[Collected data entries]
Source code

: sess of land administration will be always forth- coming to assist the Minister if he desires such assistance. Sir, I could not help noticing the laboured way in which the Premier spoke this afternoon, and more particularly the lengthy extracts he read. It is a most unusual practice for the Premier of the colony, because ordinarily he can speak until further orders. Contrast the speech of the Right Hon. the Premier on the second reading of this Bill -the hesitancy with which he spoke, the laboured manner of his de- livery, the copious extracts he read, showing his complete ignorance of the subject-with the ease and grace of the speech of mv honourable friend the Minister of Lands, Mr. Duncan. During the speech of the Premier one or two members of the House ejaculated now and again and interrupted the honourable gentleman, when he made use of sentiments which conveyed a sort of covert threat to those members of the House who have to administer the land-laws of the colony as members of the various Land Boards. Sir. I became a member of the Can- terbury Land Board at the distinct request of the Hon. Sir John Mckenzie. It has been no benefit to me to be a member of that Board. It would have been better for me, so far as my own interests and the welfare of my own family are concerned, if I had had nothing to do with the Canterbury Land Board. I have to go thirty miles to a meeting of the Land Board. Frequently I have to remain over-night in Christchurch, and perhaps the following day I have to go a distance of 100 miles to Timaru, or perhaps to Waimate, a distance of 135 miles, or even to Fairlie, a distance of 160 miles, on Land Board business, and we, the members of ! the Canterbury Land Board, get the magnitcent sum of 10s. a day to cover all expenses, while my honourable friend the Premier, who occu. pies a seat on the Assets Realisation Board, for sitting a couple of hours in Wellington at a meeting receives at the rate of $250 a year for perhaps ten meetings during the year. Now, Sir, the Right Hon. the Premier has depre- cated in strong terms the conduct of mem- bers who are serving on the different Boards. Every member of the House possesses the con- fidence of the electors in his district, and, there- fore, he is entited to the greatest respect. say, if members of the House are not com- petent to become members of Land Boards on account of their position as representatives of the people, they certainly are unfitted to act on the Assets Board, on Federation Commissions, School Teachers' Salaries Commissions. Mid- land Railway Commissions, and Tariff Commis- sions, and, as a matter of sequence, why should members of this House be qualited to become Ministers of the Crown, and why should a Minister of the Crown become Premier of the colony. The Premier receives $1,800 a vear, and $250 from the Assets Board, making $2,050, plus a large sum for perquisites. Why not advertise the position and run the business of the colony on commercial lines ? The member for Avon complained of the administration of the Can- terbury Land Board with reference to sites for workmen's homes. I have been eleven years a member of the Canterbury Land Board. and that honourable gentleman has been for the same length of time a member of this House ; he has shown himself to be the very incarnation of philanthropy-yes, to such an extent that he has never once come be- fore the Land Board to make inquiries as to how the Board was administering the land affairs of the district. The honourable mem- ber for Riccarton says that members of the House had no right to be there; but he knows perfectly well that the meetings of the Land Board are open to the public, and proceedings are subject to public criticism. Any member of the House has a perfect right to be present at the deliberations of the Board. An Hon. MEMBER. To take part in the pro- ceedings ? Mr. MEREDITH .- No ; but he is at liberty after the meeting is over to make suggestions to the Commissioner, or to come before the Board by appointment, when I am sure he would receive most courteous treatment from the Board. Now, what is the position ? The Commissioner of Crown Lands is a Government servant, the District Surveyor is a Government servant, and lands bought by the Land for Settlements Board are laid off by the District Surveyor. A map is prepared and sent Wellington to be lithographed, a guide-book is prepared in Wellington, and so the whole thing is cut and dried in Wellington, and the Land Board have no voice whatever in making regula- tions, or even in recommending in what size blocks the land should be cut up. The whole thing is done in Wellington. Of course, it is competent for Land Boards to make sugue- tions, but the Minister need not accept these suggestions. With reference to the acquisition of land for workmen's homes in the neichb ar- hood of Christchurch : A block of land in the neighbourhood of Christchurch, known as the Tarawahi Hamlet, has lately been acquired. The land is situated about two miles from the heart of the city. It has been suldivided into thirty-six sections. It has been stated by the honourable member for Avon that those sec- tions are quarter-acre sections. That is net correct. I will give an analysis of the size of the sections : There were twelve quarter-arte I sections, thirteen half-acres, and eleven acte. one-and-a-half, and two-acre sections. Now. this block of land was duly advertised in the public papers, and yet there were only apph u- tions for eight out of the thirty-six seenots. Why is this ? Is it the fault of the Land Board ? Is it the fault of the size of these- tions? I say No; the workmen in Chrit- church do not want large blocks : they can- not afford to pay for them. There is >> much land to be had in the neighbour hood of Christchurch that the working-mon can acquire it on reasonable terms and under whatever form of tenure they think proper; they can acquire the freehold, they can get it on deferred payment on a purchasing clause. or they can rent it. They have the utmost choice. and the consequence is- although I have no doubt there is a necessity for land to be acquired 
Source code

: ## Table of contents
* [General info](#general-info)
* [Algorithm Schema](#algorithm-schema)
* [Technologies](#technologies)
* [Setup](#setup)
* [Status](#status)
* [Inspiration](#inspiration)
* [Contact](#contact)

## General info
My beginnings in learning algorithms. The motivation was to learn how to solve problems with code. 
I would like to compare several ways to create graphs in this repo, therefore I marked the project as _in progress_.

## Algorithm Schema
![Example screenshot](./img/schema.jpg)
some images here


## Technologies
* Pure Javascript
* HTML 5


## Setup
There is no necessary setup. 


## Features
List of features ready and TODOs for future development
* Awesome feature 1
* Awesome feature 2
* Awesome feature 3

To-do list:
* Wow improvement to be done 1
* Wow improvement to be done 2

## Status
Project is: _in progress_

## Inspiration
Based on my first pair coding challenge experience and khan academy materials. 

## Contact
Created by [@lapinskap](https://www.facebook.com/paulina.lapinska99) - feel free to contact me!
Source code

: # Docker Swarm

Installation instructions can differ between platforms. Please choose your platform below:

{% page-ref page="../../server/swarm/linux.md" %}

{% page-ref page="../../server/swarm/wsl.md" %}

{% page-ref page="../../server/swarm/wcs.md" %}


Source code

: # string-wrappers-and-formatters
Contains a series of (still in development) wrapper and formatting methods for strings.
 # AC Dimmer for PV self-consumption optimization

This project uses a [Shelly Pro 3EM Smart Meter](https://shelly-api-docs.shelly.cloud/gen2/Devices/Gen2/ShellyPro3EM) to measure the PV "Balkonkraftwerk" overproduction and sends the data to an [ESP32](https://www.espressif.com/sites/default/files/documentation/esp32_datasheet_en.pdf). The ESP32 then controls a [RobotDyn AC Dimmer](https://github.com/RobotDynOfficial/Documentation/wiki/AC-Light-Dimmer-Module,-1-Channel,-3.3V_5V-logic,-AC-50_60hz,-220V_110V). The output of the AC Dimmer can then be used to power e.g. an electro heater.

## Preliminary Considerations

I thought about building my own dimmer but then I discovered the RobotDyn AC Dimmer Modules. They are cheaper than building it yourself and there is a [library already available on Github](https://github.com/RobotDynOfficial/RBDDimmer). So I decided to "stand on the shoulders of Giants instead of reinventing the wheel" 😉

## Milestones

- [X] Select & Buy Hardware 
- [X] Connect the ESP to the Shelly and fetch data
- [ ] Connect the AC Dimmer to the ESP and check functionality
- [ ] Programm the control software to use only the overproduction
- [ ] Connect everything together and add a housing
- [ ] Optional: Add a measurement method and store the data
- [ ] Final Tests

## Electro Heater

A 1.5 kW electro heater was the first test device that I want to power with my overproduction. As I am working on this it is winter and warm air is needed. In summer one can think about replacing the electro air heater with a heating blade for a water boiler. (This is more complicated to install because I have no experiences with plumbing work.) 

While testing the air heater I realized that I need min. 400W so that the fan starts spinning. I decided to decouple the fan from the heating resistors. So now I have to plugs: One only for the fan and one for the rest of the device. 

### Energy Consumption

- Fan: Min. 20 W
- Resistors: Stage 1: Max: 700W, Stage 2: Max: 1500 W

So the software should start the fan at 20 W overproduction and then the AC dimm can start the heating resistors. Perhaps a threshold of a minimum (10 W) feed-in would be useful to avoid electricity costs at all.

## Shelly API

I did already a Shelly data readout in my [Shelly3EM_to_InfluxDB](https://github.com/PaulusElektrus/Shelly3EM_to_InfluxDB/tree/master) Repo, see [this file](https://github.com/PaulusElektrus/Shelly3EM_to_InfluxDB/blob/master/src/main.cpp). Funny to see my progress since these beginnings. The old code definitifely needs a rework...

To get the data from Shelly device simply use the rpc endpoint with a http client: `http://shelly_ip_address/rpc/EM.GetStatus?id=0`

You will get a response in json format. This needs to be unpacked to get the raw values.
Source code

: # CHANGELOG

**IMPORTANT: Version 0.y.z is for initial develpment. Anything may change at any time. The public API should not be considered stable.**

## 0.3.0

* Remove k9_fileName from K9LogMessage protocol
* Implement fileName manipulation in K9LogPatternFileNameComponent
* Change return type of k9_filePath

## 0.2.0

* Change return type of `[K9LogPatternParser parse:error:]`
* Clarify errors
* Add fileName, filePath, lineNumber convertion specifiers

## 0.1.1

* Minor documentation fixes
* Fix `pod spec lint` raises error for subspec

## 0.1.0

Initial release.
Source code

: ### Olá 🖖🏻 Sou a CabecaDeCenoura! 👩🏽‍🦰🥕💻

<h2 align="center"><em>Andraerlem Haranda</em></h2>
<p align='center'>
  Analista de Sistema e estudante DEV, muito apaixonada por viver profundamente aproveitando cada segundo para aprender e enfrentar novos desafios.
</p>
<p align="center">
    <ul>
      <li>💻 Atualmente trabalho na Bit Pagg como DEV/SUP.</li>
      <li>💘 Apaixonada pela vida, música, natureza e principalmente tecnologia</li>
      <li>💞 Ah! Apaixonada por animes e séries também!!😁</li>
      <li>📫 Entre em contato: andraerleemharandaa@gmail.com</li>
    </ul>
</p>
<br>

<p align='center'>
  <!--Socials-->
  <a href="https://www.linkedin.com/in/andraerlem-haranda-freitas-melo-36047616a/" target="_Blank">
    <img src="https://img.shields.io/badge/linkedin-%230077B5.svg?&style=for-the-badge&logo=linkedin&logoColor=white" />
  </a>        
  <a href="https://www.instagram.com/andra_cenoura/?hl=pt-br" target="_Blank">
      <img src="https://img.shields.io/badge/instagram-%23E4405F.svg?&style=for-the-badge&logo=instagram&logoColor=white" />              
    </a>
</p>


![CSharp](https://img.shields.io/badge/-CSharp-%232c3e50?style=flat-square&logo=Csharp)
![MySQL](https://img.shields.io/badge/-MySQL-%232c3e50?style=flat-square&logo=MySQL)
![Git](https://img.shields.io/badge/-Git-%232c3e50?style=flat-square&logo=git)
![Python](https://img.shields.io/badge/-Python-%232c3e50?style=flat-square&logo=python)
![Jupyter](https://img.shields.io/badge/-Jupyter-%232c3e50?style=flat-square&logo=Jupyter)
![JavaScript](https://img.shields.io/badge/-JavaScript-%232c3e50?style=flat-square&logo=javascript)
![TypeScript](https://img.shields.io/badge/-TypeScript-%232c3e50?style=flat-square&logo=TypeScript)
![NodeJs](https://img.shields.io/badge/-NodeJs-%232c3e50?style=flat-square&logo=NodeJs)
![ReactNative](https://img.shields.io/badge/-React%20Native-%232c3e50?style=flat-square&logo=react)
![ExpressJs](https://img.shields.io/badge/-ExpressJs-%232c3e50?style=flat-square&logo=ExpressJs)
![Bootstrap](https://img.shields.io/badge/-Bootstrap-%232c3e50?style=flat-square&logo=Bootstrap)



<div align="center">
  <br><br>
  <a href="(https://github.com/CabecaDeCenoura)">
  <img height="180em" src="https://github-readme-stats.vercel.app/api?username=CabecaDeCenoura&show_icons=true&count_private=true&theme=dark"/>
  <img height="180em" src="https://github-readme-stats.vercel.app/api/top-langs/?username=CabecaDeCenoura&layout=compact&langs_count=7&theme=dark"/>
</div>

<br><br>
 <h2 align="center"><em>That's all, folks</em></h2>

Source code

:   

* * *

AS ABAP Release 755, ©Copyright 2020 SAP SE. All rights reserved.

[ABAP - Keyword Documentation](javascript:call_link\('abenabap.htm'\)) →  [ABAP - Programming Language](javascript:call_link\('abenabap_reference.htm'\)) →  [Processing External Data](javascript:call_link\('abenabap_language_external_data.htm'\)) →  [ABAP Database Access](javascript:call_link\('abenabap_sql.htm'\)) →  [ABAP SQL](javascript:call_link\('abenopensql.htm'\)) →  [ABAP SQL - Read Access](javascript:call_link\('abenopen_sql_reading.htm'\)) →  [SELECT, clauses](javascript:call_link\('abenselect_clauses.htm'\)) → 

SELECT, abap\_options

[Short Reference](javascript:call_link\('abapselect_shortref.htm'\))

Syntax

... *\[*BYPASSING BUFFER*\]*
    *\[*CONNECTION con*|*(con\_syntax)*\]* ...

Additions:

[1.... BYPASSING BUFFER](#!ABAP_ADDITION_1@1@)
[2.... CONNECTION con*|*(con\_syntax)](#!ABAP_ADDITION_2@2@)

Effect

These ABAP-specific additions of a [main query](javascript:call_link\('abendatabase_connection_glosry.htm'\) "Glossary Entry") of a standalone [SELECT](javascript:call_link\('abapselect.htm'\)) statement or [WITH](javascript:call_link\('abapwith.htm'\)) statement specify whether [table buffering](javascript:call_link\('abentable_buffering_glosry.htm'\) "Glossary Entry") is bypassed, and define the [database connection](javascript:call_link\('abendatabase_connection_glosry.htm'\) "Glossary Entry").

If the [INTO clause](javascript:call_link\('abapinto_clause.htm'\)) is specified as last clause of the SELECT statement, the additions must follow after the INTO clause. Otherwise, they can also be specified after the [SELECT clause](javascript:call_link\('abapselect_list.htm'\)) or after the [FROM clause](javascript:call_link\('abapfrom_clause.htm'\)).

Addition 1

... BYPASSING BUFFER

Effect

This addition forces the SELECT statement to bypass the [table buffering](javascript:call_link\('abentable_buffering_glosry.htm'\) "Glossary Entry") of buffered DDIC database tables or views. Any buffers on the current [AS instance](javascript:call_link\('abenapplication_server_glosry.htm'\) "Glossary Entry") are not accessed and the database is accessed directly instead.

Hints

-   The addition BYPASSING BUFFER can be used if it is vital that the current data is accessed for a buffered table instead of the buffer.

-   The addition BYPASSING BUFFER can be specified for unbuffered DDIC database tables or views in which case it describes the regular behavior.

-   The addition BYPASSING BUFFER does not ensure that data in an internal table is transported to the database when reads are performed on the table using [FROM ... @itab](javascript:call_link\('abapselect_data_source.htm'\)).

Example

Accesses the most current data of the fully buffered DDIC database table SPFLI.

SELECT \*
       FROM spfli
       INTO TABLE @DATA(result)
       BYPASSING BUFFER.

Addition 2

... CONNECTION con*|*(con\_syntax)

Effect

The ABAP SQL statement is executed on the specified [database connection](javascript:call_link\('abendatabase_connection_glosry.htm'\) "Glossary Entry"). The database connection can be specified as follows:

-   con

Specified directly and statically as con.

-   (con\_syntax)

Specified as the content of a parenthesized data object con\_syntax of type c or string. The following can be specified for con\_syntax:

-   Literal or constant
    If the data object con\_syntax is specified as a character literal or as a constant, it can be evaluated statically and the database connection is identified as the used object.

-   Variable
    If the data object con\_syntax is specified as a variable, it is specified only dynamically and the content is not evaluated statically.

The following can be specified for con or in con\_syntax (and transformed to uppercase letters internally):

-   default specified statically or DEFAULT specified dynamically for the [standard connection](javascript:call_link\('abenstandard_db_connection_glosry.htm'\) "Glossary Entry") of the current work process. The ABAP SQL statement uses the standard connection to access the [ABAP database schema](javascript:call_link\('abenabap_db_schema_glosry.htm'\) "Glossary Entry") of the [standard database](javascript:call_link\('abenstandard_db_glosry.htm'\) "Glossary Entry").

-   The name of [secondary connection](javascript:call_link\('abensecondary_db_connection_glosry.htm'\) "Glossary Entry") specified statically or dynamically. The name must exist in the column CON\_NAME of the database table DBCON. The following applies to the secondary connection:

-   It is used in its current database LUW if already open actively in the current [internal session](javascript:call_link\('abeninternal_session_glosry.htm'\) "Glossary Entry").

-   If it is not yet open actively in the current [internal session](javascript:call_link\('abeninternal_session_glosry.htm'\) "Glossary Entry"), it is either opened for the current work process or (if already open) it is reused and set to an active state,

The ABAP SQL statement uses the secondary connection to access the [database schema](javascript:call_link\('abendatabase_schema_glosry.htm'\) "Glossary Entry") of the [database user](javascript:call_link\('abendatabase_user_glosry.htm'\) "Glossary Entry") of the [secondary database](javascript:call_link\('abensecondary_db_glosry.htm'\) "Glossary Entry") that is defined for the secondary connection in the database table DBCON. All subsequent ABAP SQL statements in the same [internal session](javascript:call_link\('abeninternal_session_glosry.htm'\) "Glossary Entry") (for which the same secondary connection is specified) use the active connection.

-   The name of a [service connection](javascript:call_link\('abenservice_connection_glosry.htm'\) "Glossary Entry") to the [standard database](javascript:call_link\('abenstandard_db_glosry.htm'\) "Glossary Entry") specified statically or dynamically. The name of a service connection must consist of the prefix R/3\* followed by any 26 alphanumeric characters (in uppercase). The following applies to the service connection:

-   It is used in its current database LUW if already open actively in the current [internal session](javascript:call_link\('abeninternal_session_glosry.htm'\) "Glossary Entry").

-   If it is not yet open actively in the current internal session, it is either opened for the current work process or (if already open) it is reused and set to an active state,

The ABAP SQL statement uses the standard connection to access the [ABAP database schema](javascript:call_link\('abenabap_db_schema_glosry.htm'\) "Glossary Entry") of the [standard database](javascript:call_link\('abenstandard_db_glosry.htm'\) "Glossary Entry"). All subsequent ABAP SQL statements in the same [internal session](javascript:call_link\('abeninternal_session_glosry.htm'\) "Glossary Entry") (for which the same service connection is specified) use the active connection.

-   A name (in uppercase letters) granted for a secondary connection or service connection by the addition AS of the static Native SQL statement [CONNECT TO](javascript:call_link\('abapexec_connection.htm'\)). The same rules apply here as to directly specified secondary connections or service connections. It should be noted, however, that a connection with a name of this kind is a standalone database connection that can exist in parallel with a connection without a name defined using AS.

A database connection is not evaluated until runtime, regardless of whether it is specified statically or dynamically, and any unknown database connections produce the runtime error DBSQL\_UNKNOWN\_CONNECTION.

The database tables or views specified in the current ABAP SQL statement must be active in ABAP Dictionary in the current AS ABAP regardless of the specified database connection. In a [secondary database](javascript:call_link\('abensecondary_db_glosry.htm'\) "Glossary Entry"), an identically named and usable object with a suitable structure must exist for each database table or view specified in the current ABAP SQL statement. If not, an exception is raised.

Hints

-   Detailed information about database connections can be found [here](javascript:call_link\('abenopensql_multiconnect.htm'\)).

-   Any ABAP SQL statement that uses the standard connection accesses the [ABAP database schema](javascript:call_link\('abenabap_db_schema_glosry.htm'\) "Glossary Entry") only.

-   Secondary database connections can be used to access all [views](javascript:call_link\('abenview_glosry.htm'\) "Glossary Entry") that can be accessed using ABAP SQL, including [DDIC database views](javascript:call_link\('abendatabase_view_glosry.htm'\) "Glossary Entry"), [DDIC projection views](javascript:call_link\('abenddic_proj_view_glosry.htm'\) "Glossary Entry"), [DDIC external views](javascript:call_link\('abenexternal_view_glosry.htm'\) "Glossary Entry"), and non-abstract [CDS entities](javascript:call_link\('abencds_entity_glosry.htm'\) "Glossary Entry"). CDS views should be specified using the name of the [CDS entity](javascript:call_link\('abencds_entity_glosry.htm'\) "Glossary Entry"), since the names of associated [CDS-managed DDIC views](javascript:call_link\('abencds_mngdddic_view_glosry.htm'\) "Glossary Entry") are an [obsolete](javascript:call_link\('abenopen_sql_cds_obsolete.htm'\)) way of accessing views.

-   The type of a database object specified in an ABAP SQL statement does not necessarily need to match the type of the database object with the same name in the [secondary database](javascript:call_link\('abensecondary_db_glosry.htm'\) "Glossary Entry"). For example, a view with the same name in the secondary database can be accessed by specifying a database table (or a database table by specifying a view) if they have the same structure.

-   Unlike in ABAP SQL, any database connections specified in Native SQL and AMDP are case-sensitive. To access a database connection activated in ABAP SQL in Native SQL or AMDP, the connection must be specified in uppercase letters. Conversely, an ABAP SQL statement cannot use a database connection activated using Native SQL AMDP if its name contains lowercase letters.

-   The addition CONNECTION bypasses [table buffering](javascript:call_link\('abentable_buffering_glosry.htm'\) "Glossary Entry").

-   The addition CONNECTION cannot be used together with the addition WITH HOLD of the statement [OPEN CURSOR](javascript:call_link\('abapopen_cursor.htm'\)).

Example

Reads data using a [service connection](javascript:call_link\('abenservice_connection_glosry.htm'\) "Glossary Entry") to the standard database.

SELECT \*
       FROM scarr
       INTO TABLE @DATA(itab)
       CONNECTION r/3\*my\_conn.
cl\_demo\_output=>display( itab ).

§ **EXERCISE GOAL**
Please copy every line of the data that carries the string "href".

§ **EXERCISE RESPONSE**
  <a href="https://www.linkedin.com/in/andraerlem-haranda-freitas-melo-36047616a/" target="_Blank">
  <a href="https://www.instagram.com/andra_cenoura/?hl=pt-br" target="_Blank">
  <a href="(https://github.com/CabecaDeCenoura)">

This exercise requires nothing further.